• **GOAL OF THE EXERCISE**:
Where the line with "The process can" appears below, start writing out lines exactly, and finish with the line with "step. Further operations", which is included; write out nothing else.

━━━━━━━━━━━━━━━━━━━━━━━━━━━━━━

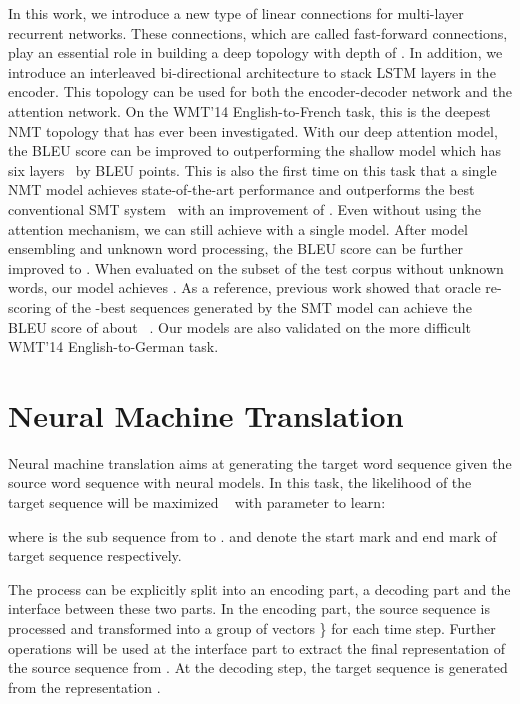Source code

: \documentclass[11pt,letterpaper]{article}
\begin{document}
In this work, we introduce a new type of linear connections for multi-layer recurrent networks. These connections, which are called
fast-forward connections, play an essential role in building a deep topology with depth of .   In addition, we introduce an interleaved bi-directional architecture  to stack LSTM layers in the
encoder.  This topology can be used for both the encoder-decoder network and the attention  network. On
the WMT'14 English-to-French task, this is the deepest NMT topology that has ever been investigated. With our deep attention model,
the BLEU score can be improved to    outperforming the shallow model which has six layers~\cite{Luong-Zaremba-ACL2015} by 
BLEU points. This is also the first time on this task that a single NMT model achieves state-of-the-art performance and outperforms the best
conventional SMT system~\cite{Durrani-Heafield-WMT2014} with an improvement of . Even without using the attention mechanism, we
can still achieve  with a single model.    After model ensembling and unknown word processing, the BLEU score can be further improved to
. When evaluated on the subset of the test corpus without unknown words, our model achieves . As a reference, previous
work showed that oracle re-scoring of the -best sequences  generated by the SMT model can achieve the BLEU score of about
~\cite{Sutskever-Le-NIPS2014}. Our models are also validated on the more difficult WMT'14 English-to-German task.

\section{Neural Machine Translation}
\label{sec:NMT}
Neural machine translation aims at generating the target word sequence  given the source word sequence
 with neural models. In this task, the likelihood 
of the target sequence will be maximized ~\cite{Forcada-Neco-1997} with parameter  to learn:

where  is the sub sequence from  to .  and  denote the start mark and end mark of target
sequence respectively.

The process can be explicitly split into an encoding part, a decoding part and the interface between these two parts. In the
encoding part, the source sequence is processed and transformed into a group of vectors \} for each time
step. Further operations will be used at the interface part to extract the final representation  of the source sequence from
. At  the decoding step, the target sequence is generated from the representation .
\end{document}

━━━━━━━━━━━━━━━━━━━━━━━━━━━━━━

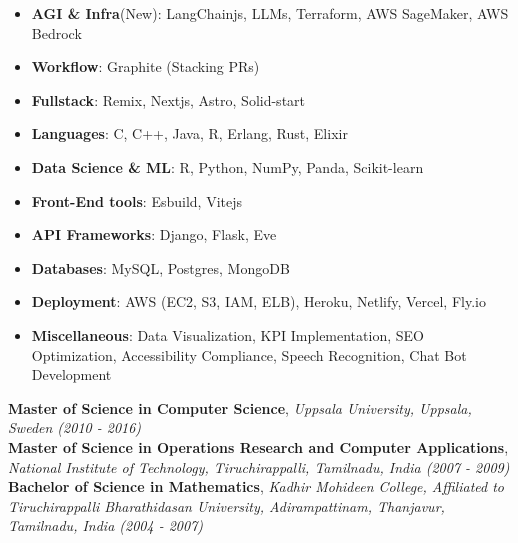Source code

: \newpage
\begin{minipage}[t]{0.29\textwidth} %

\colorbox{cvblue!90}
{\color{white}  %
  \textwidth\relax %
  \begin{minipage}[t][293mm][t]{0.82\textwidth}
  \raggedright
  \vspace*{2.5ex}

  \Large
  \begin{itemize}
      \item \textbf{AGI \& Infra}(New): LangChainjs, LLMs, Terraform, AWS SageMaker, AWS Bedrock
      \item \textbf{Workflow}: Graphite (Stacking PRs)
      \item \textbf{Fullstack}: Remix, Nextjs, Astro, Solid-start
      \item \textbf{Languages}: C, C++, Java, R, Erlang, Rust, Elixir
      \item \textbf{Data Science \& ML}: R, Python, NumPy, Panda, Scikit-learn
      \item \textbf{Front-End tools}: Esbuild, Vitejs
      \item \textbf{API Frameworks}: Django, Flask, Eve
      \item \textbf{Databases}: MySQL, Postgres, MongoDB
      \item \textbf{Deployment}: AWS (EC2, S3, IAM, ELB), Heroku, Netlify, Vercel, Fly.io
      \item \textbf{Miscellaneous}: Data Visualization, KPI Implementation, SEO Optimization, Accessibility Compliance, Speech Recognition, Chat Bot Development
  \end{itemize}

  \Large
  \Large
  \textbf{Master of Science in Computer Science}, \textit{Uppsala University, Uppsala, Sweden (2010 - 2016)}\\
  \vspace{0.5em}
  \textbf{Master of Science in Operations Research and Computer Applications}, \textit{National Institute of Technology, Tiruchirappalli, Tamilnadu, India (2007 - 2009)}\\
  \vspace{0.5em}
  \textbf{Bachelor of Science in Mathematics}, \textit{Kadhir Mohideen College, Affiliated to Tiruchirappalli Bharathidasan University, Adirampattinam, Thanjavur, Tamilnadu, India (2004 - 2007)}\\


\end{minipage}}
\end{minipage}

━━━━━━━━━━━━━━━━━━━━━━━━━━━━━━

• **YOUR SOLUTION**:
The process can be explicitly split into an encoding part, a decoding part and the interface between these two parts. In the
encoding part, the source sequence is processed and transformed into a group of vectors \} for each time
step. Further operations will be used at the interface part to extract the final representation  of the source sequence from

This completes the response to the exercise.